Desalento, falta de perspetivas e saudade, muita saudade. Expressões que dominam o discurso de proprietários e gerentes de pequenos cafés de bairro que, em comum, partilham a localização junto a escolas em Lisboa.
A entrada da Escola Passos Manuel está despida de alunos. O silêncio domina o ar. Não passa nenhum carro na rua e o pequeno café que lá existe, O Estudante, está às moscas. Perto da Escola Pedro Nunes, o café 1500 não conta com a presença de um único jovem. À frente do portão da Escola Maria Amália Vaz de Carvalho, rapazes e raparigas agrupam-se, mas ninguém olha para o café do Sr. Martins. No sufoco que uma máscara traz e no medo que paira sobre a cidade, os adolescentes assistem às aulas e vão para casa, sem pausas no caminho.

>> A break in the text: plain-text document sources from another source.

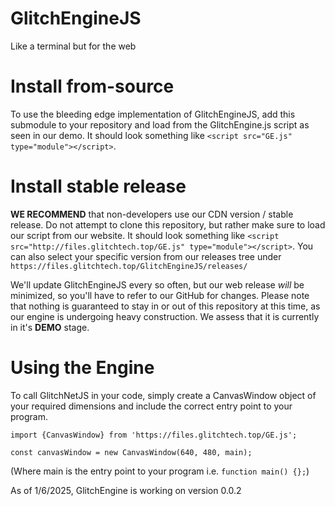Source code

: # GlitchEngineJS
Like a terminal but for the web

# Install from-source
To use the bleeding edge implementation of GlitchEngineJS, add this submodule to your repository and load from the GlitchEngine.js script as seen in our demo. It should look something like `<script src="GE.js" type="module"></script>`.

# Install stable release
**WE RECOMMEND** that non-developers use our CDN version / stable release. Do not attempt to clone this repository, but rather make sure to load our script from our website. It should look something like `<script src="http://files.glitchtech.top/GE.js" type="module"></script>`. You can also select your specific version from our releases tree under `https://files.glitchtech.top/GlitchEngineJS/releases/`

We'll update GlitchEngineJS every so often, but our web release *will* be minimized, so you'll have to refer to our GitHub for changes. Please note that nothing is guaranteed to stay in or out of this repository at this time, as our engine is undergoing heavy construction. We assess that it is currently in it's **DEMO** stage.

# Using the Engine
To call GlitchNetJS in your code, simply create a CanvasWindow object of your required dimensions and include the correct entry point to your program.

`import {CanvasWindow} from 'https://files.glitchtech.top/GE.js';`

`const canvasWindow = new CanvasWindow(640, 480, main);` 

(Where main is the entry point to your program i.e. `function main() {};`)


As of 1/6/2025, GlitchEngine is working on version 0.0.2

A 18 de maio de 2020, as aulas presenciais voltaram para os alunos que teriam exames nacionais. Foi uma decisão que levou a outras, nomeadamente à reabertura destes estabelecimentos que se localizam perto de escolas. A esperança de uma recuperação financeira, pela espectativa de que os jovens haviam de querer voltar aos velhos hábitos e que iriam beber um café à dona Fátima ou comer uma baguete do Sr. Martins, desapareceu, rapidamente, das suas cabeças.
Localizados estrategicamente para atrair um público jovem, quando a proposta de almoço ou lanche na escola não é a mais apelativa, apresentam na carta sugestões rápidas, saborosas e acessíveis para esse efeito. Estes snack-bares costumavam ser alvo de grande procura, até que a chegada do inimigo invisível a Portugal os fez fechar as portas durante dois meses. Tempo que se traduziu em prejuízos devastadores, que agora não estão a ser compensados pela falta de clientes.
A maioria dos estudantes que tem de sair de casa para ir ter aulas, com as regras impostas pela Direção-Geral de Saúde (DGS), tenta, agora, evitar frequentar cafés ou restaurantes. Na realidade, muitos, com os hábitos adotados durante o período de quarentena, já não sentem necessidade de comer fora de casa. Estão rendidos a propostas como as da Uber Eats ou Glovo, segundo dizem vários jovens que estão nesta situação.
O Estudante: “Saudades desse ambiente estudantil agradável”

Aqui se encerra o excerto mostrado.